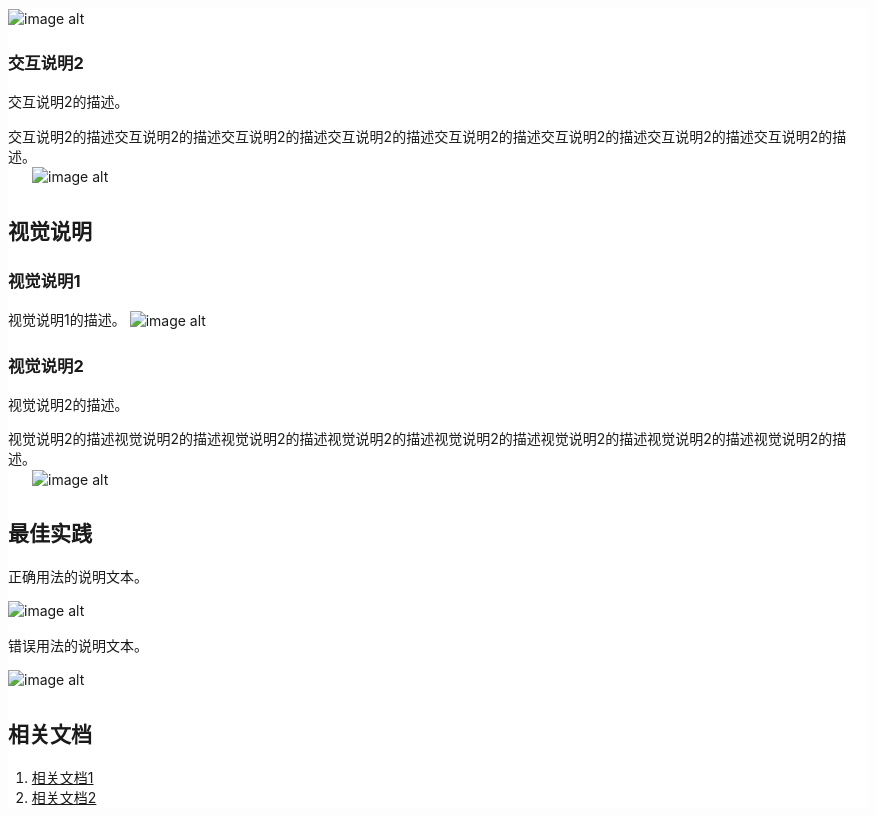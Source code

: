 <img src="/images/example.png"  alt="image alt" title="title" width="550" align="center" />

### 交互说明2

交互说明2的描述。
<div class="u-md-flex-without-bg">
   交互说明2的描述交互说明2的描述交互说明2的描述交互说明2的描述交互说明2的描述交互说明2的描述交互说明2的描述交互说明2的描述。
   <div style="min-width:500px; margin-left: 24px">
      <img src="/images/example.png" alt="image alt" title="desc" />
   </div>
</div>


## 视觉说明

### 视觉说明1

视觉说明1的描述。
<img src="/images/example.png"  alt="image alt" title="title" width="550" align="center" />

### 视觉说明2

视觉说明2的描述。
<div class="u-md-flex-without-bg">
   视觉说明2的描述视觉说明2的描述视觉说明2的描述视觉说明2的描述视觉说明2的描述视觉说明2的描述视觉说明2的描述视觉说明2的描述。
   <div style="min-width:500px; margin-left: 24px">
      <img src="/images/example.png" alt="image alt" title="desc" />
   </div>
</div>


## 最佳实践

<div class="u-md-flex-without-bg">
   <div class="u-md-mr24">
      <p><i class="u-md-suggested"></i>正确用法的说明文本。</p>
      <img src="/images/example.png" alt="image alt" title="desc" />
   </div>
   <div>
      <p><i class="u-md-not-suggested"></i>错误用法的说明文本。</p>
      <img src="/images/example.png" alt="image alt" title="desc" />
   </div>
</div>

## 相关文档

1. [相关文档1](https://www.ucloud.cn)
2. [相关文档2](https://www.ucloud.cn)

● ● ●

*Task*
Print the material above once more, exactly. No pictures belong in it.

*Result below*
Source code

: <img src="/images/example.png"  alt="image alt" title="title" width="550" align="center" />

### 交互说明2

交互说明2的描述。
<div class="u-md-flex-without-bg">
   交互说明2的描述交互说明2的描述交互说明2的描述交互说明2的描述交互说明2的描述交互说明2的描述交互说明2的描述交互说明2的描述。
   <div style="min-width:500px; margin-left: 24px">
      <img src="/images/example.png" alt="image alt" title="desc" />
   </div>
</div>


## 视觉说明

### 视觉说明1

视觉说明1的描述。
<img src="/images/example.png"  alt="image alt" title="title" width="550" align="center" />

### 视觉说明2

视觉说明2的描述。
<div class="u-md-flex-without-bg">
   视觉说明2的描述视觉说明2的描述视觉说明2的描述视觉说明2的描述视觉说明2的描述视觉说明2的描述视觉说明2的描述视觉说明2的描述。
   <div style="min-width:500px; margin-left: 24px">
      <img src="/images/example.png" alt="image alt" title="desc" />
   </div>
</div>


## 最佳实践

<div class="u-md-flex-without-bg">
   <div class="u-md-mr24">
      <p><i class="u-md-suggested"></i>正确用法的说明文本。</p>
      <img src="/images/example.png" alt="image alt" title="desc" />
   </div>
   <div>
      <p><i class="u-md-not-suggested"></i>错误用法的说明文本。</p>
      <img src="/images/example.png" alt="image alt" title="desc" />
   </div>
</div>

## 相关文档

1. [相关文档1](https://www.ucloud.cn)
2. [相关文档2](https://www.ucloud.cn)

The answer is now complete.